En 1934, subraya Glashow, Fermi ya tenía al alcance de la intuición la liberación de energía mediante la fisión nuclear, y la reacción en cadena. O lo que es casi lo mismo, la posibilidad de la bomba atómica.

Como italiano, residente en Roma, de haber concebido la idea entonces hubiera puesto el arma definitiva al alcance del Eje Alemania-Italia, a tiempo para la Segunda Guerra Mundial.

Pero Fermi siguió los cauces de su investigación sobre el fenómeno de la desintegración beta del átomo y la interacción entre electrones. Postuló la existencia de neutrinos, que no se demostró hasta después de su muerte, en su teoría sobre la fuerza de interacción débil.

Tras recibir el Nobel emigró con su familia a Nueva York, huyendo de las leyes antisemitas del fascismo italiano.

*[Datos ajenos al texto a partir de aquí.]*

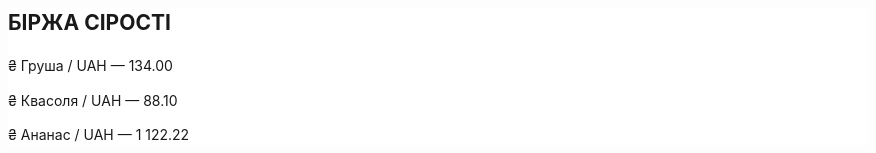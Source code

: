   <h2>БІРЖА СІРОСТІ</h2>
  <p>₴ Груша / UAH — 134.00</p>
  <p>₴ Квасоля / UAH — 88.10</p>
  <p>₴ Ананас / UAH — 1 122.22</p>

  <script>
    function registerID() {
      const name = document.getElementById('name').value;
      const surname = document.getElementById('surname').value;
      const phrases = [
        "Вас внесено до Реєстру Сірого Народу!",
        "Гаманець активовано. Вінниччина пишається вами.",
        "Тепер ви — повноправний носій Сірого Кошеля.",
        "Ваші буряки будуть у безпеці.",
        "Ананас посвятив ваше ім’я у фінансову легенду."
      ];
      const message = phrases[Math.floor(Math.random() * phrases.length)];
      document.getElementById('idResult').innerHTML = `<strong>${name} ${surname}:</strong> ${message}`;
      showGreyLevel();
    }

    function showGreyLevel() {
      const level = Math.floor(Math.random() * 101);
      document.getElementById('greyBar').style.width = level + '%';
      document.getElementById('greyText').innerText = 'Ваш рівень сірості: ' + level + '%';
    }
  </script>
</body>
</html>
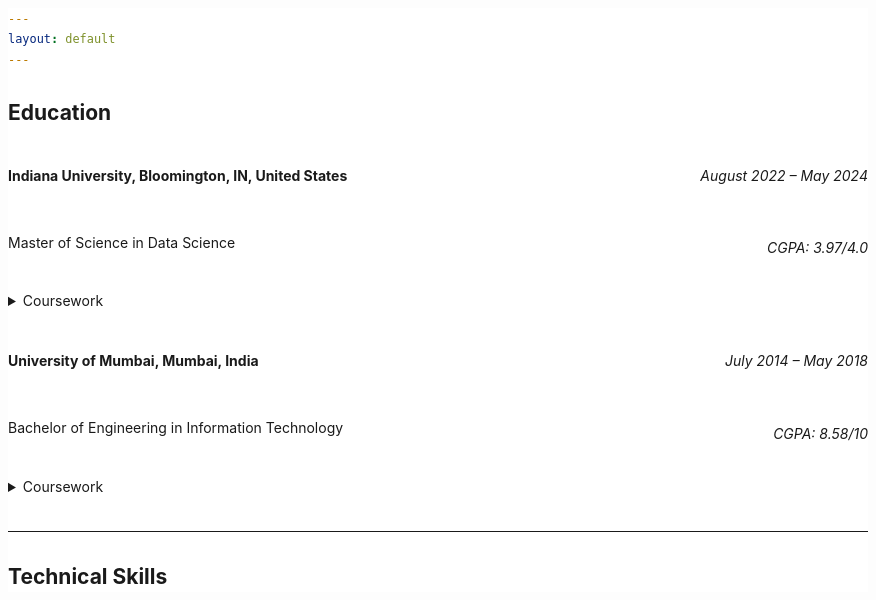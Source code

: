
 ```yaml
---
layout: default
---
```


## Education

<div style="clear: both"> 
  <h4 style="display: inline-block; float: left">Indiana University, Bloomington, IN, United States</h4>
  <h6 style="display: inline-block; float: right">August 2022 – May 2024</h6>
</div>
<div style="clear: both"> 
  <p style="display: inline-block; float: left">Master of Science in Data Science</p>
  <h6 style="display: inline-block; float: right">CGPA: 3.97/4.0</h6>
</div>
<div style="clear: both">
  <details><summary>Coursework</summary></details>
</div>
<br>
<div style="clear: both"> 
  <h4 style="display: inline-block; float: left">University of Mumbai, Mumbai, India</h4>
  <h6 style="display: inline-block; float: right">July 2014 – May 2018</h6>
</div>
<div style="clear: both">
  <p style="display: inline-block; float: left">Bachelor of Engineering in Information Technology</p>
  <h6 style="display: inline-block; float: right"> CGPA: 8.58/10 </h6>
</div>
<div style="clear: both">
  <details><summary>Coursework</summary></details>
</div>

<br>
<hr>
  
## Technical Skills
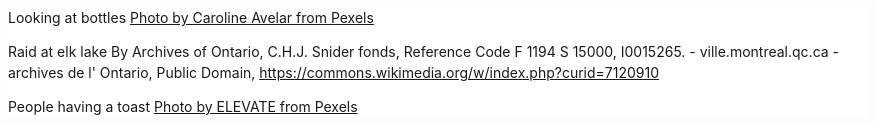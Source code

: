Looking at bottles
[Photo by Caroline Avelar from Pexels](https://www.pexels.com/photo/man-looking-at-liquor-bottles-2076748/)

Raid at elk lake
By Archives of Ontario, C.H.J. Snider fonds, Reference Code F 1194 S 15000, I0015265. - ville.montreal.qc.ca - archives de l' Ontario, Public Domain, https://commons.wikimedia.org/w/index.php?curid=7120910

People having a toast
[Photo by ELEVATE from Pexels](https://www.pexels.com/photo/selective-focus-photography-of-people-having-a-toast-1269043/)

Su esposa era judía.

En Estados Unidos fue invitado en 1940 a unirse al proyecto Manhattan, que cinco años después alumbró la bomba nuclear y acabó con ella la guerra.

"De hecho, la fisión nuclear fue descubierta en 1938 por el químico Otto Hahn, Fritz Strassmann y Lise Meitner (en Berlín)", detalla Glashow. Meitner, que era física, fue la primera en detectar que en el experimento de sus colegas los átomos se habían roto.

"Pero ese descubrimiento quedó aparcado, en parte porque Meitner era mujer, en parte porque era judía y en parte porque abandonó Alemania al poco del descubrimiento", precisa Glashow.

Hahn sería galardonado con el Nobel de química en 1944 por la fisión del átomo. Y aunque se cita a Strassmann como colaborador, "Meitner no compartió (las menciones). ¿Pueden imaginarse como habría cambiado la historia si ese justo reconocimiento hubiera ocurrido unos años antes…?", concluye Glashow, agradeciendo a la serendipia no haber jugado en esas ocasiones alguna de sus disruptivas bazas.